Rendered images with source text
====================
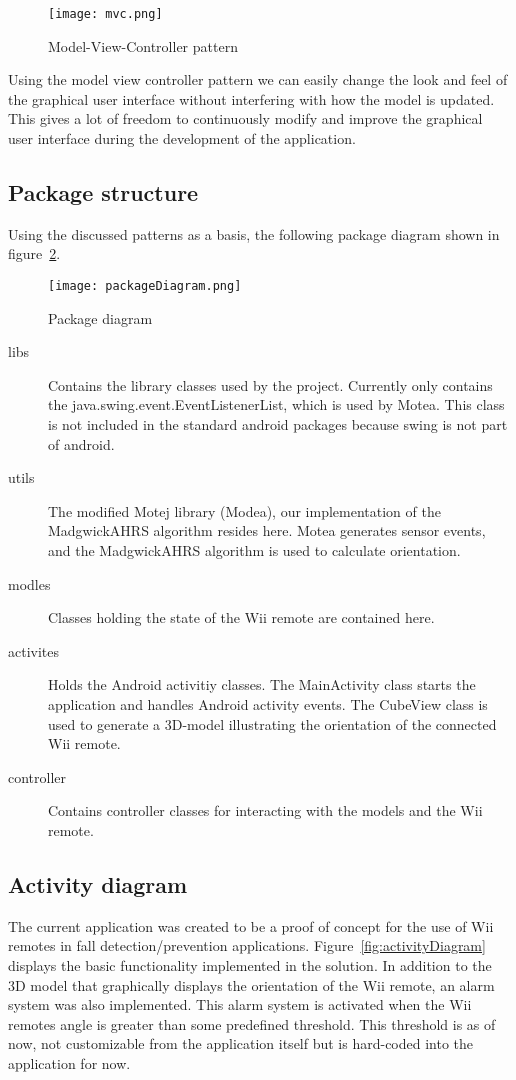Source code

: \begin{figure}[h!]
  \centering
    \texttt{[image: mvc.png]}
    \caption{\footnotesize Model-View-Controller pattern}
    \label{fig:mvc}
\end{figure}

Using the model view controller pattern we can easily change the look and feel of the graphical user interface without interfering with how the model is updated. This gives a lot of freedom to continuously modify and improve the graphical user interface during the development of the application. 

\subsection{Package structure}
Using the discussed patterns as a basis, the following package diagram shown in figure~\ref{fig:packageDiagram}. 

\begin{figure}[h!]
  \centering
    \texttt{[image: packageDiagram.png]}
    \caption{\footnotesize Package diagram}
    \label{fig:packageDiagram}
\end{figure}

\begin{description}
	\item[libs] Contains the library classes used by the project. Currently only contains the java.swing.event.EventListenerList, which is used by Motea. This class is not included in the standard android packages because swing is not part of android.
	\item[utils] The modified Motej library (Modea), our implementation of the MadgwickAHRS algorithm resides here. Motea generates sensor events, and the MadgwickAHRS algorithm is used to calculate orientation.
	\item[modles] Classes holding the state of the Wii remote are contained here.
	\item[activites] Holds the Android activitiy classes. The MainActivity class starts the application and handles Android activity events. The CubeView class is used to generate a 3D-model illustrating the orientation of the connected Wii remote.
	\item[controller] Contains controller classes for interacting with the models and the Wii remote.
\end{description}

\subsection{Activity diagram}
The current application was created to be a proof of concept for the use of Wii remotes in fall detection/prevention applications. Figure~\ref{fig:activityDiagram} displays the basic functionality implemented in the solution. In addition to the 3D model that graphically displays the orientation of the Wii remote, an alarm system was also implemented. This alarm system is activated when the Wii remotes angle is greater than some predefined threshold. This threshold is as of now, not customizable from the application itself but is hard-coded  into the application for now.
====================
INSTRUCTIONS FOR THE TASK
Set down exactly the line with "part of android." and each line after it up to the end of the records, adding nothing.

THE COMPLETED TASK
	\item[libs] Contains the library classes used by the project. Currently only contains the java.swing.event.EventListenerList, which is used by Motea. This class is not included in the standard android packages because swing is not part of android.
	\item[utils] The modified Motej library (Modea), our implementation of the MadgwickAHRS algorithm resides here. Motea generates sensor events, and the MadgwickAHRS algorithm is used to calculate orientation.
	\item[modles] Classes holding the state of the Wii remote are contained here.
	\item[activites] Holds the Android activitiy classes. The MainActivity class starts the application and handles Android activity events. The CubeView class is used to generate a 3D-model illustrating the orientation of the connected Wii remote.
	\item[controller] Contains controller classes for interacting with the models and the Wii remote.
\end{description}

\subsection{Activity diagram}
The current application was created to be a proof of concept for the use of Wii remotes in fall detection/prevention applications. Figure~\ref{fig:activityDiagram} displays the basic functionality implemented in the solution. In addition to the 3D model that graphically displays the orientation of the Wii remote, an alarm system was also implemented. This alarm system is activated when the Wii remotes angle is greater than some predefined threshold. This threshold is as of now, not customizable from the application itself but is hard-coded  into the application for now.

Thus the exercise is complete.